FREE SHIPPING OVER $60 | 5% OFF, USE GETOFF5 | FREE GIFT ON EVERY PURCHASE!
  • tiktok

5 More BDSM Myths We Need to Bust

This isn’t the first time we’ve busted kinky BDSM myths here at Jack and Jill, and it might not be the last. BDSM and kinky sex (technically two different things) are a lot of fun, get better with good sex toys, and get a lot of people off. But for people who think they might be interested in kink or who want to explore more, there are a lot of BDSM myths out there that need busting.

You Have Be One Thing All the Time

Most of the time, people think of this in terms of dominant/top or submissive/bottom. If you say you’re a dominant, it’s thought you have to always be dominant, and the same with a submissive. But switches are real people — kinksters who are able and willing to go back and forth based on the person they’re with or how they feel. It’s true in other forms of BDSM, too.

Some people who identify as sadists – meaning they like to cause consensual pain – might also enjoy receiving pain from the right person. You’re no more or less kinky if you like both sides of an activity. Finding what you enjoy in BDSM is supposed to be about pleasure, fun, and satisfaction. If you’re the type who likes it all, go for it!

24/7 Dominance and Submission Isn’t Possible

It may be impossible to walk around naked every second of the day (eventually you have to leave your house). And getting a spanking every moment of the day is impractical, at best, and dangerous, at worst. But 24/7 dominance and submission (D/s), while not always easy, is possible for people who want to explore that side of BDSM.

What throws people off, it seems, is that they have this picture of crawling, kneeling, and lots of groveling. No, that’s not possible to do while you’re at work or taking care of the kids. But following protocols and rules, being respectful, and deferring to the dominant partner are more than possible. As long as you stay flexible and communicate often, if 24/7 is what you want and your partner is willing, it’s worth a try.

If You Like Bondage, You Have to Like Rope

If You Like Bondage, You Have to Like RopeYes, rope bondage is a thing, and people who enjoy it, adore it. Rope bunnies and riggers are a legitimate part of the BDSM experience. But rope isn’t required for all forms of bondage. Honor bondage involves nothing except a desire to do as the top or dominant tells you — usually, staying in a specific position until being given permission to move.

Under the bed restraints, spreader bars, bondage tape, and yes, even fuzzy handcuffs are all toys you can use to explore bondage with a partner. They make things easier and let you focus on your partner and whatever other kinky ideas you’ve both come up with for the moment. If you want to try rope, go for it. But if you want to use other sex toys, you’re definitely still into bondage.

To Be a Dominant, You Have to Be Strict

To Be a Dominant, You Have to Be StrictOther words used to describe dominant people include harsh, mean, hard (and not the good kind), intimidating, and scary. Do some people like to be that kind of dominant partner with submissive partners who enjoy it, too? Of course! But that’s not the only way to behave and act.

Some dominants are pranksters and silly. Others are very relaxed and don’t want a lot of rules. Dominants can be gentle or forceful. What matters is what works for their personality and the relationship they’re in. Barking orders, calling someone names, and dishing out discipline isn’t the only way to be in control. And if that behavior isn’t consented to by a submissive (and doesn’t make them feel good), it isn’t dominant behavior at all.
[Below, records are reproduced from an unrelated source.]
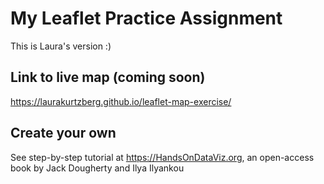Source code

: # My Leaflet Practice Assignment
This is Laura's version :)

## Link to live map (coming soon)
https://laurakurtzberg.github.io/leaflet-map-exercise/

## Create your own
See step-by-step tutorial at https://HandsOnDataViz.org, an open-access book by Jack Dougherty and Ilya Ilyankou
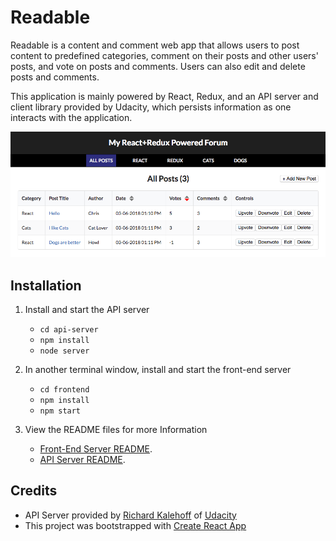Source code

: Readable
========

Readable is a content and comment web app that allows users to post content to predefined categories, comment on their posts and other users' posts, and vote on posts and comments. Users can also edit and delete posts and comments.

This application is mainly powered by React, Redux, and an API server and client library provided by Udacity, which persists information as one interacts with the application.

![Screenshot](frontend/doc/screenshot.png "Screen Shot")

Installation
------------
1. Install and start the API server
    - `cd api-server`
    - `npm install`
    - `node server`
2. In another terminal window, install and start the front-end server
    - `cd frontend`
    - `npm install`
    - `npm start`

3. View the README files for more Information
    * [Front-End Server README](frontend/README.md).
    * [API Server README](api-server/README.md).

Credits
-------
* API Server provided by [Richard Kalehoff](https://github.com/richardkalehoff) of [Udacity](https://udacity.com)
* This project was bootstrapped with [Create React App](https://github.com/facebookincubator/create-react-app)
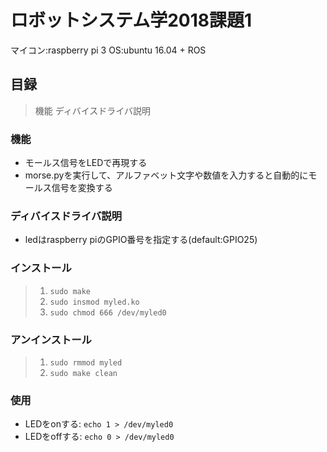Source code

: ロボットシステム学2018課題1
====
マイコン:raspberry pi 3
OS:ubuntu 16.04 + ROS

## 目録
> 機能
> ディバイスドライバ説明

### 機能
* モールス信号をLEDで再現する
* morse.pyを実行して、アルファベット文字や数値を入力すると自動的にモールス信号を変換する

### ディバイスドライバ説明
* ledはraspberry piのGPIO番号を指定する(default:GPIO25)

### インストール
> 1. `sudo make`
> 2. `sudo insmod myled.ko`
> 3. `sudo chmod 666 /dev/myled0`

### アンインストール
> 1. `sudo rmmod myled`
> 2. `sudo make clean`

### 使用
* LEDをonする: `echo 1 > /dev/myled0`
* LEDをoffする: `echo 0 > /dev/myled0`
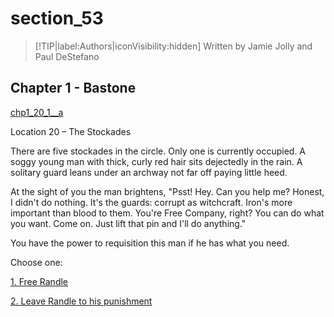 
# section_53

>[!TIP|label:Authors|iconVisibility:hidden]
>Written by Jamie Jolly and Paul DeStefano

## Chapter 1 - Bastone

[chp1_20_1__a](../../decomp/app/src/main/res/raw/chp1_20_1__a.mp3 ':include :type=audio')

Location 20 – The Stockades

There are five stockades in the circle. Only one is currently occupied. A soggy young man with thick, curly red hair sits dejectedly in the rain. A solitary guard leans under an archway not far off paying little heed.

At the sight of you the man brightens, "Psst! Hey. Can you help me? Honest, I didn't do nothing. It's the guards: corrupt as witchcraft. Iron's more important than blood to them. You're Free Company, right? You can do what you want. Come on. Just lift that pin and I'll do anything."

You have the power to requisition this man if he has what you need.


Choose one:

[1. Free Randle](output/chapter1/section_54.md)

[2. Leave Randle to his punishment](output/chapter1/section_55.md)


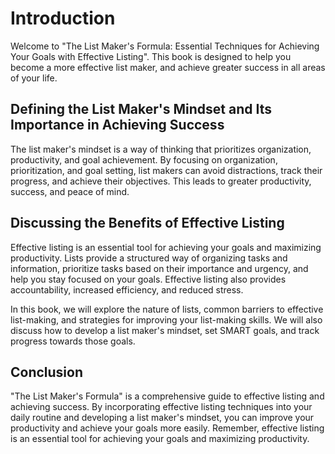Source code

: Introduction
============

Welcome to "The List Maker's Formula: Essential Techniques for Achieving Your Goals with Effective Listing". This book is designed to help you become a more effective list maker, and achieve greater success in all areas of your life.

Defining the List Maker's Mindset and Its Importance in Achieving Success
-------------------------------------------------------------------------

The list maker's mindset is a way of thinking that prioritizes organization, productivity, and goal achievement. By focusing on organization, prioritization, and goal setting, list makers can avoid distractions, track their progress, and achieve their objectives. This leads to greater productivity, success, and peace of mind.

Discussing the Benefits of Effective Listing
--------------------------------------------

Effective listing is an essential tool for achieving your goals and maximizing productivity. Lists provide a structured way of organizing tasks and information, prioritize tasks based on their importance and urgency, and help you stay focused on your goals. Effective listing also provides accountability, increased efficiency, and reduced stress.

In this book, we will explore the nature of lists, common barriers to effective list-making, and strategies for improving your list-making skills. We will also discuss how to develop a list maker's mindset, set SMART goals, and track progress towards those goals.

Conclusion
----------

"The List Maker's Formula" is a comprehensive guide to effective listing and achieving success. By incorporating effective listing techniques into your daily routine and developing a list maker's mindset, you can improve your productivity and achieve your goals more easily. Remember, effective listing is an essential tool for achieving your goals and maximizing productivity.
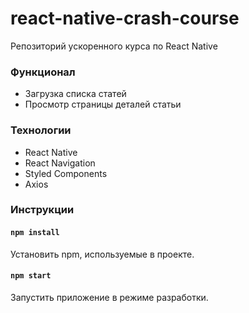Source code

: # react-native-crash-course

Репозиторий ускоренного курса по React Native

### Функционал

- Загрузка списка статей
- Просмотр страницы деталей статьи

### Технологии

- React Native
- React Navigation
- Styled Components
- Axios

### Инструкции

#### `npm install`

Установить npm, используемые в проекте.

#### `npm start`

Запустить приложение в режиме разработки.

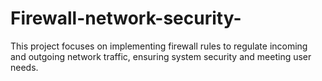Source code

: # Firewall-network-security-
This project focuses on implementing firewall rules to regulate incoming and outgoing network traffic, ensuring system security and meeting user needs.
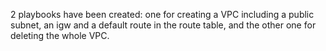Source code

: 2 playbooks have been created: one for creating a VPC including a public subnet, an igw and a default route in the route table, and the other one for deleting the whole VPC.
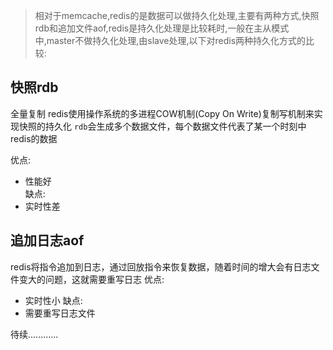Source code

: > 相对于memcache,redis的是数据可以做持久化处理,主要有两种方式,快照rdb和追加文件aof,redis是持久化处理是比较耗时,一般在主从模式中,master不做持久化处理,由slave处理,以下对redis两种持久化方式的比较:
## 快照rdb
全量复制 
redis使用操作系统的多进程COW机制(Copy On Write)复制写机制来实现快照的持久化
`rdb`会生成多个数据文件，每个数据文件代表了某一个时刻中redis的数据

优点:  
- 性能好  
缺点:  
- 实时性差  

## 追加日志aof
redis将指令追加到日志，通过回放指令来恢复数据，随着时间的增大会有日志文件变大的问题，这就需要重写日志
优点:  
- 实时性小
缺点:  
- 需要重写日志文件  

待续............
Oral Sex is a Submissive Act

Oral sex is about one thing, and one thing only — pleasure. Can it be performed in ways that are very submissive? Absolutely. Face-sitting and throat-f*cking are real things that can be very submissive acts. Can you make a game out of genital worship as a dominant with a submissive partner? Definitely.

But giving your partner pleasure because oral sex makes them feel good is a perfect reason to do it. Just as exerting control with nothing but your tongue is a great reason, too. Ask any submissive who’s ever had oral sex performed on them by a dominant partner. They know exactly who was in charge.

Conclusion

There are a few truths in BDSM: you need informed and enthusiastic consent of everyone involved. Communication is absolutely required – you can’t have consent without it. Playing safe protects everyone. But the rest? All the things that you should or shouldn’t do? It’s probably just another BDSM myth.

Did you believe any of these myths about BDSM? Are there other myths you wish would go away? Share with us in the comments below!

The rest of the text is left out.